## [Task brief]
Give back exactly the stretch of data below from the line holding "are dominant to" through the line holding "We begin by", both ends included, and leave the remaining lines out.

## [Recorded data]
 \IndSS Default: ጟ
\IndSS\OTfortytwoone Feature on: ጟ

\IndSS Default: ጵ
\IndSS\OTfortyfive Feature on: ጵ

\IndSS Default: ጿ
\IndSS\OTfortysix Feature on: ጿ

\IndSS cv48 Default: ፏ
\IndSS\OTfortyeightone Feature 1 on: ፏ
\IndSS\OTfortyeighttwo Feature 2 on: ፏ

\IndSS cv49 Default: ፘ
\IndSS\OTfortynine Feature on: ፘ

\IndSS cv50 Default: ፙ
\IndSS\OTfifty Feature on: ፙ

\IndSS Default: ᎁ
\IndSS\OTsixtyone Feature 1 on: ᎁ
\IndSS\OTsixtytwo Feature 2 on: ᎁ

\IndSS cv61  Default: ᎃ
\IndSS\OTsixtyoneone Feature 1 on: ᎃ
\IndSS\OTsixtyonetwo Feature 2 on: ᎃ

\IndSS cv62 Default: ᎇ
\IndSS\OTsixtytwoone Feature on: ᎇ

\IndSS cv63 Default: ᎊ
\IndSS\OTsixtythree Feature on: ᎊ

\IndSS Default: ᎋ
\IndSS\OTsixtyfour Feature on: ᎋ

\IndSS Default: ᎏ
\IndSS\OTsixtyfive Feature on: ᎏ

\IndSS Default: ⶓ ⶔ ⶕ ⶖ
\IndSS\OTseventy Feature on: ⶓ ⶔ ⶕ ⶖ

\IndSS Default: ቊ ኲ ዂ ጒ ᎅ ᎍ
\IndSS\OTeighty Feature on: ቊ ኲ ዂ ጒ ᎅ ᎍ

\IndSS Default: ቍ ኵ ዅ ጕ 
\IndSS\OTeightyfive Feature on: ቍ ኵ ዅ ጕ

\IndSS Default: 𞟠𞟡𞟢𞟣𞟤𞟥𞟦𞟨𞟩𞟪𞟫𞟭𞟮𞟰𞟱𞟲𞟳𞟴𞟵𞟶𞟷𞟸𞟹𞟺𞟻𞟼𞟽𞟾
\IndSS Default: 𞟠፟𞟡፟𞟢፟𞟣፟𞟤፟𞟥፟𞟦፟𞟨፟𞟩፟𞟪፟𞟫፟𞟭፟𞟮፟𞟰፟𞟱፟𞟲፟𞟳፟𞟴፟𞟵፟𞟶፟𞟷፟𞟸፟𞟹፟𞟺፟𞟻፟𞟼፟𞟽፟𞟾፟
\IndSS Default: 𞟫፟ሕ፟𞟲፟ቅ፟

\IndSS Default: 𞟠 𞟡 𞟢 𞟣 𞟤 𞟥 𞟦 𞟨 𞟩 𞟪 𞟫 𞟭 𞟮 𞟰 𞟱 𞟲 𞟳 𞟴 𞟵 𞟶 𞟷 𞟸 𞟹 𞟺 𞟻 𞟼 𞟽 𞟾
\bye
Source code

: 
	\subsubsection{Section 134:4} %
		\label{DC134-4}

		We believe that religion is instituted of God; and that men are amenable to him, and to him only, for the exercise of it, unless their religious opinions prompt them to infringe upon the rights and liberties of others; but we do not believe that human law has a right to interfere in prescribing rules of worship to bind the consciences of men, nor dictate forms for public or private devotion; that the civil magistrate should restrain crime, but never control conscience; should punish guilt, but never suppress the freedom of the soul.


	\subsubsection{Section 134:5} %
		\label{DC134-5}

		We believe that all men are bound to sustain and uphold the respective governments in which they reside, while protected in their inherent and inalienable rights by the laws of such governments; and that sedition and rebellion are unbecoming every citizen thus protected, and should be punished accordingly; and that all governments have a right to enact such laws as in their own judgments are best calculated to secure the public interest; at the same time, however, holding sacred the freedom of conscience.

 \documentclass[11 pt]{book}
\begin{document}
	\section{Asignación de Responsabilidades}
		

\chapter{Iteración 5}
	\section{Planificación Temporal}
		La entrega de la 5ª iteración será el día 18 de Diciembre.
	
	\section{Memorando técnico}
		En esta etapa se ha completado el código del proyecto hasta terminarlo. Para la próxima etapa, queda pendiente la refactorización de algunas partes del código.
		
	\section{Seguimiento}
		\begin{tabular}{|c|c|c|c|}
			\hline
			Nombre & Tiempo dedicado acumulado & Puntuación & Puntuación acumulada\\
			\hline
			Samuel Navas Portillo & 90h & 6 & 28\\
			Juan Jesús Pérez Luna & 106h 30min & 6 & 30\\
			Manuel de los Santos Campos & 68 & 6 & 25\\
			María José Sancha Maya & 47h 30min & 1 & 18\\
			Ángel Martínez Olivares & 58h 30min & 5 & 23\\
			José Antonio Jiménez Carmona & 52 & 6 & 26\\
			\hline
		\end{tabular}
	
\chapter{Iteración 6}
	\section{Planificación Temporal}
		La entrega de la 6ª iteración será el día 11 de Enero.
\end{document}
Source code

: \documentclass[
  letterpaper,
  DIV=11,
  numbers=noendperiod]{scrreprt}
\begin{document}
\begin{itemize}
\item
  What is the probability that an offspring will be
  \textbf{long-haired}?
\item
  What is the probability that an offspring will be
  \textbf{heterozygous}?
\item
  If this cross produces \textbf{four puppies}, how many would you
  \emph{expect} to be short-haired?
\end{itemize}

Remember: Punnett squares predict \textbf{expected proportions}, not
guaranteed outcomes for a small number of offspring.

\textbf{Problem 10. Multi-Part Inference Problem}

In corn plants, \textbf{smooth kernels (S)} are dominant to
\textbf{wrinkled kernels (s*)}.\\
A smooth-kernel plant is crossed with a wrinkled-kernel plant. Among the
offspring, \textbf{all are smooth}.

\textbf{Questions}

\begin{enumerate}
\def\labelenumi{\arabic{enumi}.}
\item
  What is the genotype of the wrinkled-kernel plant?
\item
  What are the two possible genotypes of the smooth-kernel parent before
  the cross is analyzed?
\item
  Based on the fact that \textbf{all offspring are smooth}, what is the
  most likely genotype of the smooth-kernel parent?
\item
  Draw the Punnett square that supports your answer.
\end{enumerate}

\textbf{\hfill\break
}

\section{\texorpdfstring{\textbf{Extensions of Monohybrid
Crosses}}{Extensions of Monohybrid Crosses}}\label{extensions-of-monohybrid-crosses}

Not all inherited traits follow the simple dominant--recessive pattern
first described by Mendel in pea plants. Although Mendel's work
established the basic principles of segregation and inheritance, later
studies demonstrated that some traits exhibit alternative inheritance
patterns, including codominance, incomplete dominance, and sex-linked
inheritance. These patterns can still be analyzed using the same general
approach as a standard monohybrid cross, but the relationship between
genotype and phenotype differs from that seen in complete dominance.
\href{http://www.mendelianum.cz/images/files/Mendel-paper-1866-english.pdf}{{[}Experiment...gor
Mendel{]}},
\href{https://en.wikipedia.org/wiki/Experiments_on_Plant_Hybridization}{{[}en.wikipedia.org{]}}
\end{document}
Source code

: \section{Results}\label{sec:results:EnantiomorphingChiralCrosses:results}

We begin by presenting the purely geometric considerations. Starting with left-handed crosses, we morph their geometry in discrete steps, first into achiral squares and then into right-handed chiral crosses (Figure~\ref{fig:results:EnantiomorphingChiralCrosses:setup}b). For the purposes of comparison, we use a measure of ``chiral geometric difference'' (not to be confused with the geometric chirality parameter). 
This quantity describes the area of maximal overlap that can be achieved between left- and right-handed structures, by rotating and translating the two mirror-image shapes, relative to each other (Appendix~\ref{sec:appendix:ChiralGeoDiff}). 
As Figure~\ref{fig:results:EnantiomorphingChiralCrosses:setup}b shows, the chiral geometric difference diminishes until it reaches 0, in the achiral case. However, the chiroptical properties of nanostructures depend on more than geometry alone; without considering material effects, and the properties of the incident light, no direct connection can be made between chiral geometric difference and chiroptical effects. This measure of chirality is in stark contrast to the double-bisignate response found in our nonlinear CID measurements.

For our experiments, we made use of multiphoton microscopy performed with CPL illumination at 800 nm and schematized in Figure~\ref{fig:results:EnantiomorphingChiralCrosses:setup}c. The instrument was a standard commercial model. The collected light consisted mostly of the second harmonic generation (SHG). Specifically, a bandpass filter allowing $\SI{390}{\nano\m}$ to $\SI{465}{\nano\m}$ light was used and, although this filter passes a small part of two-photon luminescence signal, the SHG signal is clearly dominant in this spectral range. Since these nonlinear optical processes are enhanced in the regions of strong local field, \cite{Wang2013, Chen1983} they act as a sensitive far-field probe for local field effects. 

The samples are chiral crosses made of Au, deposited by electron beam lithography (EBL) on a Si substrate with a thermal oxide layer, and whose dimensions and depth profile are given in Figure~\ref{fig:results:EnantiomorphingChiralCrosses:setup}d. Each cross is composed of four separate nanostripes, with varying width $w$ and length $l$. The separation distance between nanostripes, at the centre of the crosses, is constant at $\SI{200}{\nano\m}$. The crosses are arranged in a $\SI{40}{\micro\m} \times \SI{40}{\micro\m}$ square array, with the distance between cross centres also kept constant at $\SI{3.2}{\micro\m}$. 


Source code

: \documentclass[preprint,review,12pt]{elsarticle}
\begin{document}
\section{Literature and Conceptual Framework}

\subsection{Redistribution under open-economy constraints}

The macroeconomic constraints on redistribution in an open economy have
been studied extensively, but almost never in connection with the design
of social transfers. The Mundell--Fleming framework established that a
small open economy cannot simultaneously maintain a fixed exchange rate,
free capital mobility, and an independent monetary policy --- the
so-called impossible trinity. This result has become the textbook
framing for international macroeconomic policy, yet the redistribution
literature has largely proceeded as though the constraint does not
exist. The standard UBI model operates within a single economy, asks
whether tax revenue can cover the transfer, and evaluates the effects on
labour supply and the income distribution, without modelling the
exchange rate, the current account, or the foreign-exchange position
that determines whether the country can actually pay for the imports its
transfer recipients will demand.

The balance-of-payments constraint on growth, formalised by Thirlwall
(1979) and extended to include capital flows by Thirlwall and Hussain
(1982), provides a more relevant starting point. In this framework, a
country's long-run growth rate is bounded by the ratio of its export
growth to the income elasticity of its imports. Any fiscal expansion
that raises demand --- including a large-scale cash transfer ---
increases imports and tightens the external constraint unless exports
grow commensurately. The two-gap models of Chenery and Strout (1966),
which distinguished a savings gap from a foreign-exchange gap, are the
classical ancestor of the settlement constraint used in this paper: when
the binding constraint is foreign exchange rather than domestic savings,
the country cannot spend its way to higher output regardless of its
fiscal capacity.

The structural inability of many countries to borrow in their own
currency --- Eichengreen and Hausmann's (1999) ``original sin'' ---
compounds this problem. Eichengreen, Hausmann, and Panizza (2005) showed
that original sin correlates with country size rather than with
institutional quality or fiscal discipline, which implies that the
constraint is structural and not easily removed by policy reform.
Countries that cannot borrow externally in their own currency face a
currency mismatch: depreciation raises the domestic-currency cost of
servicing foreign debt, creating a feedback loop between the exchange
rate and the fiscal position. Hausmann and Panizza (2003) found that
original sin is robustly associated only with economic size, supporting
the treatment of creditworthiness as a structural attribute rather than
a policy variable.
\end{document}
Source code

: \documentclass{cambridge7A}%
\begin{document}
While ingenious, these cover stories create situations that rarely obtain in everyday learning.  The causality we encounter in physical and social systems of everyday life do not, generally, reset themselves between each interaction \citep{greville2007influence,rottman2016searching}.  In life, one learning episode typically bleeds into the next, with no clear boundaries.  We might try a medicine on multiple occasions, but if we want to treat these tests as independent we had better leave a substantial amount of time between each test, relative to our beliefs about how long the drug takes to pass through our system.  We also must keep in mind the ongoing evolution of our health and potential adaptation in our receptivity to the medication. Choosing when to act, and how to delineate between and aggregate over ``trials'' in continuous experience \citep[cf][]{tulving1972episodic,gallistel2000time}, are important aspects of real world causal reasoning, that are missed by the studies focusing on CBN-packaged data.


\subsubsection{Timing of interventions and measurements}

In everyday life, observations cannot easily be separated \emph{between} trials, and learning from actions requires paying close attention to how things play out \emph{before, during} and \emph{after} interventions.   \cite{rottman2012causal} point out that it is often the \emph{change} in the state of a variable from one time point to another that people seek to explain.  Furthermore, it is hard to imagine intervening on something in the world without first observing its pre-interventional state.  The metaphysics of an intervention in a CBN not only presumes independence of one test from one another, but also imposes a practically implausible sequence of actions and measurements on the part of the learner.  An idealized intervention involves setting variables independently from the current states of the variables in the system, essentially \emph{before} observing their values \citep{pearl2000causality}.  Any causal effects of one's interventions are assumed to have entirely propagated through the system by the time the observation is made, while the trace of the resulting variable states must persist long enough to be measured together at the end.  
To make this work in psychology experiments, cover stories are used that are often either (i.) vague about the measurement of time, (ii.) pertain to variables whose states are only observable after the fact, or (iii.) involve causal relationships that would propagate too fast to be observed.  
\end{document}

## [Response box]
In corn plants, \textbf{smooth kernels (S)} are dominant to
\textbf{wrinkled kernels (s*)}.\\
A smooth-kernel plant is crossed with a wrinkled-kernel plant. Among the
offspring, \textbf{all are smooth}.

\textbf{Questions}

\begin{enumerate}
\def\labelenumi{\arabic{enumi}.}
\item
  What is the genotype of the wrinkled-kernel plant?
\item
  What are the two possible genotypes of the smooth-kernel parent before
  the cross is analyzed?
\item
  Based on the fact that \textbf{all offspring are smooth}, what is the
  most likely genotype of the smooth-kernel parent?
\item
  Draw the Punnett square that supports your answer.
\end{enumerate}

\textbf{\hfill\break
}

\section{\texorpdfstring{\textbf{Extensions of Monohybrid
Crosses}}{Extensions of Monohybrid Crosses}}\label{extensions-of-monohybrid-crosses}

Not all inherited traits follow the simple dominant--recessive pattern
first described by Mendel in pea plants. Although Mendel's work
established the basic principles of segregation and inheritance, later
studies demonstrated that some traits exhibit alternative inheritance
patterns, including codominance, incomplete dominance, and sex-linked
inheritance. These patterns can still be analyzed using the same general
approach as a standard monohybrid cross, but the relationship between
genotype and phenotype differs from that seen in complete dominance.
\href{http://www.mendelianum.cz/images/files/Mendel-paper-1866-english.pdf}{{[}Experiment...gor
Mendel{]}},
\href{https://en.wikipedia.org/wiki/Experiments_on_Plant_Hybridization}{{[}en.wikipedia.org{]}}
\end{document}
Source code

: \section{Results}\label{sec:results:EnantiomorphingChiralCrosses:results}

We begin by presenting the purely geometric considerations. Starting with left-handed crosses, we morph their geometry in discrete steps, first into achiral squares and then into right-handed chiral crosses (Figure~\ref{fig:results:EnantiomorphingChiralCrosses:setup}b). For the purposes of comparison, we use a measure of ``chiral geometric difference'' (not to be confused with the geometric chirality parameter). 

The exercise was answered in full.